▶ EXERCISE INSTRUCTIONS
Every line of the records below that holds the word "which" belongs in the answer.

▶ DATA LISTING
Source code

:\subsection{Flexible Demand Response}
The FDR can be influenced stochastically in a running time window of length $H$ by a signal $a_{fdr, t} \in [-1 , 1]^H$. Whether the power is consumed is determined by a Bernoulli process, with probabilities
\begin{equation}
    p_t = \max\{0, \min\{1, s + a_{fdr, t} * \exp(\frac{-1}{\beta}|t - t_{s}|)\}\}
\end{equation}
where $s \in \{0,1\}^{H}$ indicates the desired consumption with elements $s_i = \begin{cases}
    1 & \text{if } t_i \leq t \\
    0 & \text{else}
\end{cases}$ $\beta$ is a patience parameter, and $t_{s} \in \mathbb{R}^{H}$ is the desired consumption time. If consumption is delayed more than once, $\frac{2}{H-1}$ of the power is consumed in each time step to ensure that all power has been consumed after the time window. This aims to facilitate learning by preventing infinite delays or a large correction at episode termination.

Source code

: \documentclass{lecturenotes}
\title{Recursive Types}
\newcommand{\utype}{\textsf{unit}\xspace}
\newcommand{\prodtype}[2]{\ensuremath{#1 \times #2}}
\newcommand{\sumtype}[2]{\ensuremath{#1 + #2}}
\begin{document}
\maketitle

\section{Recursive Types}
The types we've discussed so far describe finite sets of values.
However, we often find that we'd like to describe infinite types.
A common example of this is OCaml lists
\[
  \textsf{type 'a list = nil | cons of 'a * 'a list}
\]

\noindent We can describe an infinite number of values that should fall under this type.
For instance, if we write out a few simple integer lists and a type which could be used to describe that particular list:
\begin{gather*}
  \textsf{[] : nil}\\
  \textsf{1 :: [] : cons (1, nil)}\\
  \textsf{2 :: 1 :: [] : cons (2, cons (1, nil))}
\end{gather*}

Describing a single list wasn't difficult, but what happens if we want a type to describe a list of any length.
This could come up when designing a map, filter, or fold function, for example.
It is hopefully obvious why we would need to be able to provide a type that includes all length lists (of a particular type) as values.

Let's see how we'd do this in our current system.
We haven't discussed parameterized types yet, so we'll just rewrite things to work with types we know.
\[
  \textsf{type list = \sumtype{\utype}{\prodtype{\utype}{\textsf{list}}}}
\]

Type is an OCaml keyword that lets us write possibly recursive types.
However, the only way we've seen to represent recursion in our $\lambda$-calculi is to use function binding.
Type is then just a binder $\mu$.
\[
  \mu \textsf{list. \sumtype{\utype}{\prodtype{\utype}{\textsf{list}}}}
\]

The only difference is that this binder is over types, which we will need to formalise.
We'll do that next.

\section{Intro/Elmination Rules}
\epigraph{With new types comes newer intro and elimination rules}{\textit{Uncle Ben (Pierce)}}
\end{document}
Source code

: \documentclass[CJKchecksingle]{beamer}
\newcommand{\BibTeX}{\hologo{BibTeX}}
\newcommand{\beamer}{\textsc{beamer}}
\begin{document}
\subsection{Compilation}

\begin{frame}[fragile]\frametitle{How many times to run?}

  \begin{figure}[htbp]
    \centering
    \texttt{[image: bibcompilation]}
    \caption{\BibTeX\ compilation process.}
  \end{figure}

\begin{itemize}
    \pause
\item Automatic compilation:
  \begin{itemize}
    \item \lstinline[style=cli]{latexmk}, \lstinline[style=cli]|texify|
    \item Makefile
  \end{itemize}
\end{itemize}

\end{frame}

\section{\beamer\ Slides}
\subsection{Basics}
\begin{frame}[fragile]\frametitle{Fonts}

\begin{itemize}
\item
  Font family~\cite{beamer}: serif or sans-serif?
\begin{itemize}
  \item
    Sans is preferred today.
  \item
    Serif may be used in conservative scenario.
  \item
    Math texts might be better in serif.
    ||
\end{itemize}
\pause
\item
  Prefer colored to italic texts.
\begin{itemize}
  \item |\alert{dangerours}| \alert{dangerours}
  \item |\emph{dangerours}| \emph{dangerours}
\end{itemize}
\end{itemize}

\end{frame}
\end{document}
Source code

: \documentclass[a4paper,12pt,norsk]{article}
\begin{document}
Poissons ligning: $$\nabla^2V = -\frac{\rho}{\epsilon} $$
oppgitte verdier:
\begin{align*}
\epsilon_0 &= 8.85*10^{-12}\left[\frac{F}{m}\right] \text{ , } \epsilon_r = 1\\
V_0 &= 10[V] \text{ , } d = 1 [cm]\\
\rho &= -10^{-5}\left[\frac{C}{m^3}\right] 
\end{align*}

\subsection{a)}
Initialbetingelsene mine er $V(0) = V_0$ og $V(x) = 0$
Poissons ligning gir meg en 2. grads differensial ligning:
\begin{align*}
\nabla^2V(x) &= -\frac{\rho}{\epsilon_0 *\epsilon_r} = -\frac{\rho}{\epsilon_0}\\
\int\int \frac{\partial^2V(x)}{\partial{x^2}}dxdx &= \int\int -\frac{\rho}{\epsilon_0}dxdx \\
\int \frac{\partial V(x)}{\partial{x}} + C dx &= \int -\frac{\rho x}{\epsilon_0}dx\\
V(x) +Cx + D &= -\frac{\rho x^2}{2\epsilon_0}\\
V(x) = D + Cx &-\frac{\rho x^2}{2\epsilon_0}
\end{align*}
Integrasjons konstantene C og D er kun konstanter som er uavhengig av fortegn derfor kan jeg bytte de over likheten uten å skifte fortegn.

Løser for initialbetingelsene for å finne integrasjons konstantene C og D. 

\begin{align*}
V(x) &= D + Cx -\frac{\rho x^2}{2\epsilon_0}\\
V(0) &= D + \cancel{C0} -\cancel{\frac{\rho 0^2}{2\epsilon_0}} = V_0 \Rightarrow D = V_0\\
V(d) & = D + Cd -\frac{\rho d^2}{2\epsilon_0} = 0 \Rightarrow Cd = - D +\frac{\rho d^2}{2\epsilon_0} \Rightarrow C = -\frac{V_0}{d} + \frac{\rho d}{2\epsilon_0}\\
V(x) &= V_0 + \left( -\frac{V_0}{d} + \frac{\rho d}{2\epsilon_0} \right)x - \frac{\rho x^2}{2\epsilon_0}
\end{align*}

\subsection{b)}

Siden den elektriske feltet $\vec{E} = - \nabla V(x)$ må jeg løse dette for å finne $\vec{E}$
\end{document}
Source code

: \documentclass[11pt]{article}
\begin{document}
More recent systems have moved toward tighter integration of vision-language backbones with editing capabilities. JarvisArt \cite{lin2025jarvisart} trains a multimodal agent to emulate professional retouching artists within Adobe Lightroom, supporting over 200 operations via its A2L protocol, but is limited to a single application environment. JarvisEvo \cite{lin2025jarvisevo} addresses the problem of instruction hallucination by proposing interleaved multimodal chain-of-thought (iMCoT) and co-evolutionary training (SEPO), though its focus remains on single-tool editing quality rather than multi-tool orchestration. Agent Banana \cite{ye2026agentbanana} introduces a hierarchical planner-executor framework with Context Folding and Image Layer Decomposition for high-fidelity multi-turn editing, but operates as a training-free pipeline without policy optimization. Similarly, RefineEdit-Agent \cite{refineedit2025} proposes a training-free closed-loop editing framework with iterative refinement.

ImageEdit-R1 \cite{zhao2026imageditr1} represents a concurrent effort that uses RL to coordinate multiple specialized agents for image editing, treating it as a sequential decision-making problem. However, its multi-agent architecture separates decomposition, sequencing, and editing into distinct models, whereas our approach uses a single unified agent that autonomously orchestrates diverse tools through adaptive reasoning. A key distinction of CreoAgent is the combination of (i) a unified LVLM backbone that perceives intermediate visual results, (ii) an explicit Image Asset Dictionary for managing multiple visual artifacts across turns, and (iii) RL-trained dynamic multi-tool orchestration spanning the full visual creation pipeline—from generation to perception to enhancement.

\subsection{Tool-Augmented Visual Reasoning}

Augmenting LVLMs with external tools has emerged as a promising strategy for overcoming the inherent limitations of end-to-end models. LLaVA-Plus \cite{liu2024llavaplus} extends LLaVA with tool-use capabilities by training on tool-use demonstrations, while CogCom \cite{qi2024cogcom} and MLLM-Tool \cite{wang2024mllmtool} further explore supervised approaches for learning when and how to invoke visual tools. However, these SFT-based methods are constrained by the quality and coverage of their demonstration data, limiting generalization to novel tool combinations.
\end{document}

▶ FINAL ANSWER
For instance, if we write out a few simple integer lists and a type which could be used to describe that particular list:
The only difference is that this binder is over types, which we will need to formalise.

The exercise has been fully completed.